It's that time again. Time to pick the
people who will decide how much money goes in your pocket, how often
you'll see your kids, and when and where you work - and whether you
work at all. Yep, it's election time. And in addition to electing a
President, the entire U.S. House of Representatives is up for grabs.
Most BMWE members know, like it or not, if you work for a railroad
and if you care about your wallet or your kids, you have to be
political. You don't have to like politics, you just have to do
politics - and do smart politics. That's the lesson of PEB 219 in '91.
WHY?
Your contract, your safety, and your pension depend on being
political.
Contract. '91 taught us we virtually can't strike. The Railway
Labor Act, passed by a Republican Congress in 1926, lets the U.S.
President appoint a Presidential Emergency Board if rail labor and
rail management can't reach an agreement. A PEB is three arbitrators
appointed by a politician. Their report sets your wages and tells you
where, when, and if you work. The report of the PEB is not binding,
but if BMWE doesn't accept the gist of it, Congress can pass a law
imposing the PEB report as your contract-without your consent-as it
did in '91.
Since 1980, major railroads have de facto refused to bargain,
dragging out negotiations the RLA requires, but eventually creating an
impasse. Nothing has changed in this 2000 round of bargaining. Rail
management's strategy relies on getting a PEB report which helps them
and hurts you. This will obviously be the likely result if management
can stall long enough, hoping to get a Bush-appointed PEB.
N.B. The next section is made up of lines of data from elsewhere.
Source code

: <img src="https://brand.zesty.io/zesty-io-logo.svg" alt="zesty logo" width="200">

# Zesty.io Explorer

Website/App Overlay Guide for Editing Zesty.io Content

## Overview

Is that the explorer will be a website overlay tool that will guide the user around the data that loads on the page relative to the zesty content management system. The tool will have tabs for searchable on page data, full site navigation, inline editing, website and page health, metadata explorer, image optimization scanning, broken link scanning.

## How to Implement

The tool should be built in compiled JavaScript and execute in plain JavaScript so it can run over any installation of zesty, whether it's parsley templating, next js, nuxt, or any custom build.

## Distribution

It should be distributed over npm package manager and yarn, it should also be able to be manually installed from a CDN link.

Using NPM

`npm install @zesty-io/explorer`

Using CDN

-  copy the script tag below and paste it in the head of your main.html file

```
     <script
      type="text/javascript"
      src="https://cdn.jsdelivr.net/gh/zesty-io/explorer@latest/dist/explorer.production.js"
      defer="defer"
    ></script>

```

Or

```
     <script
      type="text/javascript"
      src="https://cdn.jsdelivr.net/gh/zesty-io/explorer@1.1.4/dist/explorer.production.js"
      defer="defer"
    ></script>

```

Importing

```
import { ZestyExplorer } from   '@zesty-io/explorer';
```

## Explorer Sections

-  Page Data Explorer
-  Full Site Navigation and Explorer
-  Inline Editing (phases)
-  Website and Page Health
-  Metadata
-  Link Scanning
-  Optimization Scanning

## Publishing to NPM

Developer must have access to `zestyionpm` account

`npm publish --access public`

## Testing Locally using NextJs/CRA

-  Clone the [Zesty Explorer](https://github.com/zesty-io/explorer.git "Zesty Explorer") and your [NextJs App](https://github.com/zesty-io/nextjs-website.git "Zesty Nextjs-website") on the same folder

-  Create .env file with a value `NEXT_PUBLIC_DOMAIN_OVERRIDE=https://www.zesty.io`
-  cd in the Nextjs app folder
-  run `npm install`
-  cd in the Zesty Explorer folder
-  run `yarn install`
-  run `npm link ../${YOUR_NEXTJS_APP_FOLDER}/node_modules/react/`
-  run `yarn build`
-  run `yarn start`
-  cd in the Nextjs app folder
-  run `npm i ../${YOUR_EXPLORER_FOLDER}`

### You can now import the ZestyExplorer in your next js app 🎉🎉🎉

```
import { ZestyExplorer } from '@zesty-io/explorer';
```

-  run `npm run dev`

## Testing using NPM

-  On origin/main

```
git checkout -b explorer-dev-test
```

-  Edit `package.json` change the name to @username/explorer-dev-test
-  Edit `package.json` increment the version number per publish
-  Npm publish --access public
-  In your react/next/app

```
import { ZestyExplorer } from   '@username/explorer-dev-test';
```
Even if management doesn't like the PEB report, it can ask Congress
for a new panel of arbitrators to make the report management wants.
The process can be repeated until a pro-management report is produced.
But if BMWE's friends ARE IN THE White House and run the Congressional
Committees, we can get fair arbitrators, a reasonable report, and
prevent a new board. This is the lesson of PEB 229 in '96.
"There's a direct relationship between the breadbox and
the ballot box. And what the union fights for and wins at the
bargaining table can be taken away in the legislative halls." -
Walter Reuther, UAW
Safety. The Federal Railroad Administration and the Occupational
Safety and Health Administration come from Acts of Congress. Neither
helps us workers as much as it should, but can you imagine a railroad
workplace with no federally enforceable safety rules? How long could
you work unhurt? And would your bosses care?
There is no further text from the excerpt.